Elle expose que l’agent immobilier sur a remis divers documents après la signature de la vente dont le rapport d’expertise judiciaire déposé le 9 mai 2013, document qui n’avait été annexé ni à la promesse de vente ni à l’acte authentique. Elle indique que c’est dans ce contexte qu’ayant constaté l’apparition de désordres, elle a fait établir un rapport d’expertise privée qui révèle que les travaux de reprise préconisés par l’expert judiciaire ont mal été exécutés et que les désordres affectant le balcon Sud-Ouest ont été maquillés.
Elle estime que les vendeurs lui ont dissimulé l’existence des travaux préconisés par l’expert judiciaire dont la qualité de réalisation est discutable et qu’ils ont maquillé des désordres, ce qui constitue un dol sur le fondement de l’article 1137 du code civil.
Elle considère également que les désordres sont constitutifs de vices cachés au sens de l’article 1641 du code civil, la clause de non garantie insérée à la vente ne trouvant pas à s’appliquer dès lors que les vendeurs les connaissaient. Elle en conclut qu’elle est fondée à exercer l’action estimatoire lui permettant d’obtenir restitution d’une partie du prix.

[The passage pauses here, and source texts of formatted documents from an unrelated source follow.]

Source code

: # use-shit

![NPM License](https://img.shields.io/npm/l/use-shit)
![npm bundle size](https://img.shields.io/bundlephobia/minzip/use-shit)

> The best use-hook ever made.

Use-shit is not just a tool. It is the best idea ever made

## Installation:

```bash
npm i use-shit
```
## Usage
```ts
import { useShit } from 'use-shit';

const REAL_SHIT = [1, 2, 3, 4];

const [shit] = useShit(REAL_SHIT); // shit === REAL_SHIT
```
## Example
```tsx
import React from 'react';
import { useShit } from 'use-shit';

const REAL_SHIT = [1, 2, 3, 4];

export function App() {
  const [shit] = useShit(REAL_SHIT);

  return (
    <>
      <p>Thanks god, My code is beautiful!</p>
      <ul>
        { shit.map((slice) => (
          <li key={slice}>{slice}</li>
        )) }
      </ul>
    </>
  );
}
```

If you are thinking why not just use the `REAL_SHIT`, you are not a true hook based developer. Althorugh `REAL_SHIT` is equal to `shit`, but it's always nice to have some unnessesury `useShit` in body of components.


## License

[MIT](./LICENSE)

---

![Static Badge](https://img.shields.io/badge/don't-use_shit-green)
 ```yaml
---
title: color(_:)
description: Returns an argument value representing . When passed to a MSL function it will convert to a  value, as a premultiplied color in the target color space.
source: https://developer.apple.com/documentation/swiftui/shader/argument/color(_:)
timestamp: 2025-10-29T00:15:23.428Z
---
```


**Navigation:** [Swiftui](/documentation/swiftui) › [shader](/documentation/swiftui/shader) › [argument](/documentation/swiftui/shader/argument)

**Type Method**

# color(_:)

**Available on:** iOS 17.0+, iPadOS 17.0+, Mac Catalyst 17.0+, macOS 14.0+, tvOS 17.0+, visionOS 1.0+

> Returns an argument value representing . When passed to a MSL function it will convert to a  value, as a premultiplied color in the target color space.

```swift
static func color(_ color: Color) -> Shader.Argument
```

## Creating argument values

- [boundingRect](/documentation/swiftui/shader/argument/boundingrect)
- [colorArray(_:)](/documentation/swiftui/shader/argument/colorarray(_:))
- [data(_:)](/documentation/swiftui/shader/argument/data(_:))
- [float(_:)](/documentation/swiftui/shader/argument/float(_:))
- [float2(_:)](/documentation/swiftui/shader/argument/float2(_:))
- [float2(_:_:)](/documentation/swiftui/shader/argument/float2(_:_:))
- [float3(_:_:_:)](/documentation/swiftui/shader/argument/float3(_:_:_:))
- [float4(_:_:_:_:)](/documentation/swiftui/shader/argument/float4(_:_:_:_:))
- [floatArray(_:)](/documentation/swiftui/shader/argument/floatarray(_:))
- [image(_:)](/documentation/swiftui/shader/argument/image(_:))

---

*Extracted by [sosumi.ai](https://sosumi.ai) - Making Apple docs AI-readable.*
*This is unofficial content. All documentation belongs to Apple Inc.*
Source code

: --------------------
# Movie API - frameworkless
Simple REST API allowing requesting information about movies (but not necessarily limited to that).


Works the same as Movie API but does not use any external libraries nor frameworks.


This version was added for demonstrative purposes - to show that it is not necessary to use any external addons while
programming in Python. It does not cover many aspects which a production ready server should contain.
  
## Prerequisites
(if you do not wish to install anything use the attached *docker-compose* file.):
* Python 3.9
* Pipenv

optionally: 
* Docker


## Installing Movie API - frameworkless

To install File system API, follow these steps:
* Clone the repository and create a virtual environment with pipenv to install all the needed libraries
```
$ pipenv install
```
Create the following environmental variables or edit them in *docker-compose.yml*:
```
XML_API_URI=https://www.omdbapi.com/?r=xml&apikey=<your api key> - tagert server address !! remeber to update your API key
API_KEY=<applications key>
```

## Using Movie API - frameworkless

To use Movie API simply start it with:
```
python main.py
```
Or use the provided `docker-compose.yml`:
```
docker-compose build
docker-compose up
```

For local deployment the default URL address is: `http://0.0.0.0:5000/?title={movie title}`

Dans leurs dernières écritures communiquées le 27 avril 2023, M. [G] [V] et Mme [H] [C] épouse [V] concluent au débouté et sollicitent, à titre reconventionnel, la condamnation de Mme [F] [E] à lui payer les sommes suivantes :

- 5.000 euros de dommages-intérêts pour procédure abusive,
- 5.000 euros sur le fondement de l’article 700 du code de procédure civile.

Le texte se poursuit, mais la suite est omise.